Но вернемся вновь к судилищу над Моро. Судебный процесс прославленного генерала представлял собой не единственный парадокс того периода, когда обвинительные приговоры за преступления, совершенные против республики, произносились от имени императора, который эту самую республику и уничтожил.
Принимая во внимание деликатность своего нового статуса, Наполеон вначале объявил себя императором республики, как некий переходный титул перед провозглашением себя императором французов. Глядя на обе стороны этой «медали», мы не можем не восхищаться гением Бонапарта, безрассудно стремящимся к достижению поставленной цели и умело использующим как гибкость, так и смелость, принимая любое решение. Эти качества позволили ему, с одной стороны, верить в свою звезду, а с другой — помогали обходить неизбежные трудности, чтобы, преодолев их, взойти на трон не просто Людовика XVI, а на реконструированный трон самого Карла Великого.
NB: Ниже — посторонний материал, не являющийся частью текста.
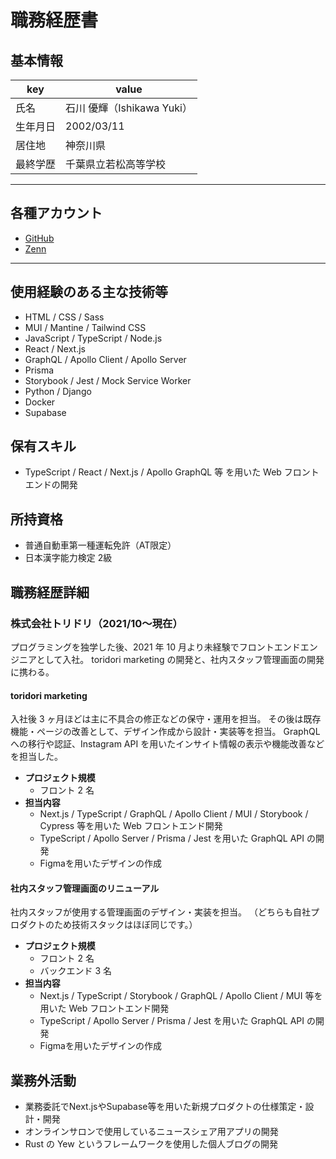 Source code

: # 職務経歴書

## 基本情報

| key      | value                      |
| -------- | -------------------------- |
| 氏名     | 石川 優輝（Ishikawa Yuki） |
| 生年月日 | 2002/03/11                 |
| 居住地   | 神奈川県                     |
| 最終学歴 | 千葉県立若松高等学校       |

---

## 各種アカウント

- [GitHub](https://github.com/mayone-du)
- [Zenn](https://zenn.dev/mayo_dev)
<!-- - [Twitter](https://twitter.com/mayo__dev) -->

---

## 使用経験のある主な技術等

- HTML / CSS / Sass
- MUI / Mantine / Tailwind CSS
- JavaScript / TypeScript / Node.js
- React / Next.js
- GraphQL / Apollo Client / Apollo Server
- Prisma
- Storybook / Jest / Mock Service Worker
- Python / Django
- Docker
- Supabase

## 保有スキル

- TypeScript / React / Next.js / Apollo GraphQL 等 を用いた Web フロントエンドの開発

## 所持資格
- 普通自動車第一種運転免許（AT限定）
- 日本漢字能力検定 2級

## 職務経歴詳細

### 株式会社トリドリ（2021/10〜現在）

プログラミングを独学した後、2021 年 10 月より未経験でフロントエンドエンジニアとして入社。
toridori marketing の開発と、社内スタッフ管理画面の開発に携わる。

#### toridori marketing

入社後 3 ヶ月ほどは主に不具合の修正などの保守・運用を担当。
その後は既存機能・ページの改善として、デザイン作成から設計・実装等を担当。
GraphQL への移行や認証、Instagram API を用いたインサイト情報の表示や機能改善などを担当した。

- **プロジェクト規模**
  - フロント 2 名
- **担当内容**
  - Next.js / TypeScript / GraphQL / Apollo Client / MUI / Storybook / Cypress 等を用いた Web フロントエンド開発
  - TypeScript / Apollo Server / Prisma / Jest を用いた GraphQL API の開発
  - Figmaを用いたデザインの作成

#### 社内スタッフ管理画面のリニューアル

社内スタッフが使用する管理画面のデザイン・実装を担当。
（どちらも自社プロダクトのため技術スタックはほぼ同じです。）

- **プロジェクト規模**
  - フロント 2 名
  - バックエンド 3 名
- **担当内容**
  - Next.js / TypeScript / Storybook / GraphQL / Apollo Client / MUI 等を用いた Web フロントエンド開発
  - TypeScript / Apollo Server / Prisma / Jest を用いた GraphQL API の開発
  - Figmaを用いたデザインの作成

## 業務外活動

- 業務委託でNext.jsやSupabase等を用いた新規プロダクトの仕様策定・設計・開発
- オンラインサロンで使用しているニュースシェア用アプリの開発
- Rust の Yew というフレームワークを使用した個人ブログの開発
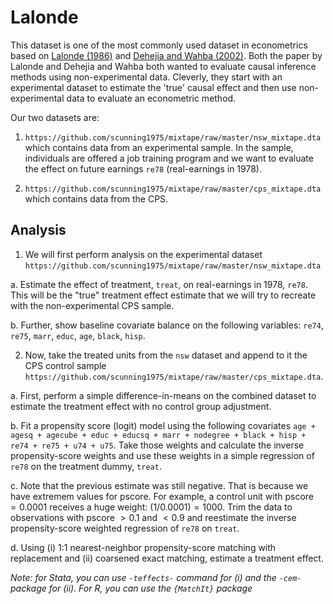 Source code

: # Lalonde

This dataset is one of the most commonly used dataset in econometrics based on [Lalonde (1986)](https://econpapers.repec.org/article/aeaaecrev/v_3a76_3ay_3a1986_3ai_3a4_3ap_3a604-20.htm) and [Dehejia and Wahba (2002)](https://www.uh.edu/~adkugler/Dehejia&Wahba.pdf). Both the paper by Lalonde and Dehejia and Wahba both wanted to evaluate causal inference methods using non-experimental data. Cleverly, they start with an experimental dataset to estimate the 'true' causal effect and then use non-experimental data to evaluate an econometric method.

Our two datasets are:

1. `https://github.com/scunning1975/mixtape/raw/master/nsw_mixtape.dta` which contains data from an experimental sample. In the sample, individuals are offered a job training program and we want to evaluate the effect on future earnings `re78` (real-earnings in 1978).

2. `https://github.com/scunning1975/mixtape/raw/master/cps_mixtape.dta` which contains data from the CPS.


## Analysis

1. We will first perform analysis on the experimental dataset `https://github.com/scunning1975/mixtape/raw/master/nsw_mixtape.dta`

a. Estimate the effect of treatment, `treat`, on real-earnings in 1978, `re78`. This will be the "true" treatment effect estimate that we will try to recreate with the non-experimental CPS sample. 

b. Further, show baseline covariate balance on the following variables: `re74`, `re75`, `marr`, `educ`, `age`, `black`, `hisp`. 

2. Now, take the treated units from the `nsw` dataset and append to it the CPS control sample `https://github.com/scunning1975/mixtape/raw/master/cps_mixtape.dta`. 

a. First, perform a simple difference-in-means on the combined dataset to estimate the treatment effect with no control group adjustment.

b. Fit a propensity score (logit) model using the following covariates `age + agesq + agecube + educ + educsq + marr + nodegree + black + hisp + re74 + re75 + u74 + u75`. Take those weights and calculate the inverse propensity-score weights and use these weights in a simple regression of `re78` on the treatment dummy, `treat`. 

c. Note that the previous estimate was still negative. That is because we have extremem values for pscore. For example, a control unit with pscore $=0.0001$ receives a huge weight: $(1/0.0001) = 1000$. Trim the data to observations with pscore $> 0.1$ and $< 0.9$ and reestimate the inverse propensity-score weighted regression of `re78` on `treat`.

d. Using (i) 1:1 nearest-neighbor propensity-score matching with replacement and (ii) coarsened exact matching, estimate a treatment effect. 

*Note: for Stata, you can use `-teffects-` command for (i) and the `-cem-` package for (ii). For R, you can use the `{MatchIt}` package*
Однако вновь обратимся к свидетельству Бурьена, который присутствовал на процессе по обвинению Кадудаля, Пишегрю и Моро. Вот что он пишет: «Я лично слушал все, что было сказано на суде, и из того, что я узнал, могу со всей определенностью сказать, что Моро не был заговорщиком. Как известно, Моро был арестован на следующий день после того, как Бувэ де Лозье дал свои признательные показания. Пишегрю же был схвачен благодаря самому низкому и гнусному предательству, на которое способен человек. Агенты полиции были не в состоянии отследить его возможные пути отхода; тогда они схватили старого друга Пишегрю, который нашел ему пристанище в Париже, и предложили ему «сдать» генерала за вознаграждение в 100 000 крон (история умалчивает, почему это были кроны, а не франки. — А. З.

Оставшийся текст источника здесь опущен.